While the effect of doping the multi-orbital barium iron arsenic—customizing its crucial outer electron count by adding cobalt—mirrors the emergence of high-temperature superconductivity in simpler systems, the mechanism itself may be entirely different.

“Now superconductor theory can incorporate proof of strong coupling between iron and arsenic in these dense electron cloud interactions,” said Brookhaven Lab physicist and study coauthor Weiguo Yin. “This unexpected discovery brings together both orbital fluctuation theory and the 50-year-old ‘excitonic’ theory for high-temperature superconductivity, opening a new frontier for condensed matter physics.”

Atomic Jungle Gym

Imagine a child playing inside a jungle gym, weaving through holes in the multicolored metal matrix in much the same way that electricity flows through materials. This particular kid happens to be wearing a powerful magnetic belt that repels the metal bars as she climbs. This causes the jungle gym’s grid-like structure to transform into an open tunnel, allowing the child to slide along effortlessly. The real bonus, however, is that this action attracts any nearby belt-wearing children, who can then blaze through that perfect path.

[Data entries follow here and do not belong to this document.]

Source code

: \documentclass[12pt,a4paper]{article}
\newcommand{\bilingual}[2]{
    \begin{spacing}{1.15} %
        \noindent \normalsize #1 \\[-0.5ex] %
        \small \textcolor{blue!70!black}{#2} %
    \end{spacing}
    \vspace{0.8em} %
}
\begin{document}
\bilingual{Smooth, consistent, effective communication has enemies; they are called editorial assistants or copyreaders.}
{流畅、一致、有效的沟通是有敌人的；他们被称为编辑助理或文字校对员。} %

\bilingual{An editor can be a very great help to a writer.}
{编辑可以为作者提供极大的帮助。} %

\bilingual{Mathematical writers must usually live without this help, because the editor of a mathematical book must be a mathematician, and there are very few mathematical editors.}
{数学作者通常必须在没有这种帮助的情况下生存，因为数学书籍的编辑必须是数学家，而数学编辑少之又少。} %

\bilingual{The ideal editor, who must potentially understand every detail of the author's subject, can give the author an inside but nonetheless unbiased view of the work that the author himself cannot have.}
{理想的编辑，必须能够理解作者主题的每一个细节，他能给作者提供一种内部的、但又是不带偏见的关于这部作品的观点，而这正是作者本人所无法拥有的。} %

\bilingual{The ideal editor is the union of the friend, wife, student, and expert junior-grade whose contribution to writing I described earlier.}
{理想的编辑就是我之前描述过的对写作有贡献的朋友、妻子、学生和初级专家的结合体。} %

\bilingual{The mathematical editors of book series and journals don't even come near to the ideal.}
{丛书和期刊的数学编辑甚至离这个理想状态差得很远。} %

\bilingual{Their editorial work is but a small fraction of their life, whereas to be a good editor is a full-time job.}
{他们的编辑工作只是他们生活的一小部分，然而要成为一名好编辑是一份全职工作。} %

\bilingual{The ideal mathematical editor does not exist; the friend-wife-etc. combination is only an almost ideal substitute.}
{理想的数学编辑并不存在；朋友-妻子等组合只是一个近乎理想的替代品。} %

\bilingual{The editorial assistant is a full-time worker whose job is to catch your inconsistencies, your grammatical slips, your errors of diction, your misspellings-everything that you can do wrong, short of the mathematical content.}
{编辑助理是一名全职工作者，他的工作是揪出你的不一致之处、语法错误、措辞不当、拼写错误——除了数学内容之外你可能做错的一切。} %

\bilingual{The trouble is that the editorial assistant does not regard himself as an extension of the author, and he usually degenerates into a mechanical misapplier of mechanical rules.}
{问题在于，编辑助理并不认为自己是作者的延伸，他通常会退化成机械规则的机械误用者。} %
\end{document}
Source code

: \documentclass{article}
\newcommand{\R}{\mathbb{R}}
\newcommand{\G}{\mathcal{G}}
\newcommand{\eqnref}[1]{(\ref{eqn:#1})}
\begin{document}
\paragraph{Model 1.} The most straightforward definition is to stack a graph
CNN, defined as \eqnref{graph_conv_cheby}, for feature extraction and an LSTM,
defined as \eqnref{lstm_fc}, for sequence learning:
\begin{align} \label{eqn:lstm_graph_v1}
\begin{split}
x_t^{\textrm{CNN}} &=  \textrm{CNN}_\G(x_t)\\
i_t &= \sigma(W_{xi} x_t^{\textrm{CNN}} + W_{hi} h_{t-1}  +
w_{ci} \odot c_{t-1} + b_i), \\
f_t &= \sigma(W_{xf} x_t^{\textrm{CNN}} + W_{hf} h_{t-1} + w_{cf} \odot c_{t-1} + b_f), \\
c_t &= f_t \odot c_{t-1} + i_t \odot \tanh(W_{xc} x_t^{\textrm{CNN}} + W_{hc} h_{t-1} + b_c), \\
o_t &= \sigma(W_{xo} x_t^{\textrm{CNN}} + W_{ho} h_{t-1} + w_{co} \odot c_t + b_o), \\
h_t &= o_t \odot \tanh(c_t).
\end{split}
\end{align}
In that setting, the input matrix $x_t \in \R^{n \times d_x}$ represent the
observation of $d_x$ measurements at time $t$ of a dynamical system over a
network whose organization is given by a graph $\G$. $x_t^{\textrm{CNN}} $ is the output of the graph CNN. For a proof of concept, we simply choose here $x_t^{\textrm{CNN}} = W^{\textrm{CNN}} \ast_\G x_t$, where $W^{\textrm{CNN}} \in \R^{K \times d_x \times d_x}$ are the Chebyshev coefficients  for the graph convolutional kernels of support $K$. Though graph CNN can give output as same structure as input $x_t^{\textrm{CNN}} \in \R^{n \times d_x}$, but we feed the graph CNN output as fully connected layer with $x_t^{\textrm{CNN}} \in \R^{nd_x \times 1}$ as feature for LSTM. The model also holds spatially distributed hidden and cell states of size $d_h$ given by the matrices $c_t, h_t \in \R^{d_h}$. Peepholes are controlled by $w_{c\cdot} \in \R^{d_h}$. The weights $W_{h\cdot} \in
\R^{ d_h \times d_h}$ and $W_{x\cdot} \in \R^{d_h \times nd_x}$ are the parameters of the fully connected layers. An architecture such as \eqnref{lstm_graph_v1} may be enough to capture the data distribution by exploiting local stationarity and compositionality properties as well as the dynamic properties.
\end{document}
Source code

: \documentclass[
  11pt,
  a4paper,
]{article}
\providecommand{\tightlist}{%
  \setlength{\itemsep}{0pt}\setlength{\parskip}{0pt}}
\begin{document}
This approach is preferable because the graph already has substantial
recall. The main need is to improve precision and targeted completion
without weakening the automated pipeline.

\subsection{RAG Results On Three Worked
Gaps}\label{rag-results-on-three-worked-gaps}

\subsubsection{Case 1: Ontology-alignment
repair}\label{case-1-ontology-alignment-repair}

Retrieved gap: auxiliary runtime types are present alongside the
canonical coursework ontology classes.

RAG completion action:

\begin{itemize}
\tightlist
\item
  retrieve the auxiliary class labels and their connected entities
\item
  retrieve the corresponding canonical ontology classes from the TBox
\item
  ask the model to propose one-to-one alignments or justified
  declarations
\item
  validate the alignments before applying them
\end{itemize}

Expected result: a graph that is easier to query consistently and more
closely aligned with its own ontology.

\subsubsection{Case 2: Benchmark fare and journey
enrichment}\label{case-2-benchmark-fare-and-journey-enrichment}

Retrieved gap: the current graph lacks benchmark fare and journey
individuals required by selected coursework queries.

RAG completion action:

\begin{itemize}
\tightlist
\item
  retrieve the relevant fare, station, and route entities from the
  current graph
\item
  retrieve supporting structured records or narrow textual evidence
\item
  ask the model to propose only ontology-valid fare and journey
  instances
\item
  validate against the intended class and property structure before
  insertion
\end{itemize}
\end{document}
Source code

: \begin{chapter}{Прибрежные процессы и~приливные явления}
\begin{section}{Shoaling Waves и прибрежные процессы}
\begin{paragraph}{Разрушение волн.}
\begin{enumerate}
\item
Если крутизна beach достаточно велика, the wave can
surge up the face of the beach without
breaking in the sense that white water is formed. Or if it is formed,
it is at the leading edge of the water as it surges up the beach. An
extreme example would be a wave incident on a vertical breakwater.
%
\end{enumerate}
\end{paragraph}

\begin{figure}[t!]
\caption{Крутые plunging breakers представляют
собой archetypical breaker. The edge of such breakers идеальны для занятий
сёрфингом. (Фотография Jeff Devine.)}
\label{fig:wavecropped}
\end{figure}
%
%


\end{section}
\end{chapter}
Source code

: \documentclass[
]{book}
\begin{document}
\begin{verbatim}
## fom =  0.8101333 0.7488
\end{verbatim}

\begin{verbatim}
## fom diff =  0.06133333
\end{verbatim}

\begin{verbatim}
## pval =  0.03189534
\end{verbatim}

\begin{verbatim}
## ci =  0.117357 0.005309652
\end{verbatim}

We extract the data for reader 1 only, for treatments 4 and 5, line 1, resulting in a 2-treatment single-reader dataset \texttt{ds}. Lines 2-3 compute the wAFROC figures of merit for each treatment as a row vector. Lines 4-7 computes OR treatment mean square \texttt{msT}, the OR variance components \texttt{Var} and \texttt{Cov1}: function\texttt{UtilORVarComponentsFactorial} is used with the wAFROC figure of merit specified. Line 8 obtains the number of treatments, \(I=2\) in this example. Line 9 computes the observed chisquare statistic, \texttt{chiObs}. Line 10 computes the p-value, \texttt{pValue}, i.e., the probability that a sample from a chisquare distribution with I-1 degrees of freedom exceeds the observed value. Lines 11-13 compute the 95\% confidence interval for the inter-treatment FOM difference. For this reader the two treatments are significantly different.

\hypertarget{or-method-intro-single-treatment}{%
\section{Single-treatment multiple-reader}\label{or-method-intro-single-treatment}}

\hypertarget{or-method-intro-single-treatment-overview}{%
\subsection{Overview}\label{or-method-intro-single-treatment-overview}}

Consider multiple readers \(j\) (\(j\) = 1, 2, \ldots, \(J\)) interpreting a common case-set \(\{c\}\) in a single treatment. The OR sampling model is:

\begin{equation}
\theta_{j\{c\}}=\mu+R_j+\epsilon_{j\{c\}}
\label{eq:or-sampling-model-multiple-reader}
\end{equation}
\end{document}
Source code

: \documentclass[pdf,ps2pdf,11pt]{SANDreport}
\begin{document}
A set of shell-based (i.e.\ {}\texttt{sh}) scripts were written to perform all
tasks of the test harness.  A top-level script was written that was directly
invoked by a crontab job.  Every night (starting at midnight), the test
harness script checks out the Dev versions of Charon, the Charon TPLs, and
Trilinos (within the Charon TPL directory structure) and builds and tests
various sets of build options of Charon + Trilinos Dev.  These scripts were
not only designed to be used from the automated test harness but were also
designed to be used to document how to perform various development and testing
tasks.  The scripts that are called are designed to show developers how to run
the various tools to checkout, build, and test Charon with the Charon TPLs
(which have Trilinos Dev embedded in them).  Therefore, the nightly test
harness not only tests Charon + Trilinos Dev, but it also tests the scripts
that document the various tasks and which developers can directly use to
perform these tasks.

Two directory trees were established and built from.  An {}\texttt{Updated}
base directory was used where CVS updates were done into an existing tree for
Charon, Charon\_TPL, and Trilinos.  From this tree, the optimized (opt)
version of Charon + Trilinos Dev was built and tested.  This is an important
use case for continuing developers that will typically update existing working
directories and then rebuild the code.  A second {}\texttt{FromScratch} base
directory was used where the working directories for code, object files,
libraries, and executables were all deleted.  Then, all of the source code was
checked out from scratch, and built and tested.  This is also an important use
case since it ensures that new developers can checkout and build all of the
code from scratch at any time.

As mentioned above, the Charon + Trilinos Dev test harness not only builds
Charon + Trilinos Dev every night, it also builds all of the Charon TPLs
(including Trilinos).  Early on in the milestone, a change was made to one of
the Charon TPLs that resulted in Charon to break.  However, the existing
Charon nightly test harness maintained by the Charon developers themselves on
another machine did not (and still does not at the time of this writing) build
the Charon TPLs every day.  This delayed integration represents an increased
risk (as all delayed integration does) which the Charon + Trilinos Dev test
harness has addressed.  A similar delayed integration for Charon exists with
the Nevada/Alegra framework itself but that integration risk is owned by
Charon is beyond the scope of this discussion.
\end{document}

Flowing electricity can have a similar effect on the atomic lattices of superconductors, repelling the negatively charged valence electrons in the surrounding atoms. In the right material, that repulsion actually creates a positively charged pocket, drawing in other electrons as part of the pairing mechanism that enables the loss-free flow of current—the so-called excitonic mechanism. To design an atomic jungle gym that warps just enough to form a channel, scientists audition different combinations of elements and tweak their quantum properties.

“High-temperature copper-oxide superconductors, or cuprates, contain in effect a single orbital and lack the degree of freedom to accommodate strong enough interactions between electricity and the lattice,” Yin said. “But the barium iron arsenic we tested has multi-orbital electrons that push and pull the lattice in much more flexible and complex ways, for example by inter-orbital electron redistribution. This feature is especially promising because electricity can shift arsenic’s electron cloud much more easily than oxygen’s.”

In the case of the atomic jungle gym, this complexity demands new theoretical models and experimental data, considering that even a simple lattice made of north-south bar magnets can become a multidimensional dance of attraction and repulsion. To control the doping effects and flow of electricity, scientists needed a window into the orbital interactions.

Tracking Orbits

“Consider measuring waves crashing across the ocean’s surface,” Zhu said. “We needed to pinpoint those complex fluctuations without having the data obscured by the deep water underneath. The waves represent the all-important electrons in the outer orbital shells, which are barely distinguishable from the layers of inner electrons. For example, each barium atom alone has 56 electrons, but we’re only concerned with the two in the outermost layer.”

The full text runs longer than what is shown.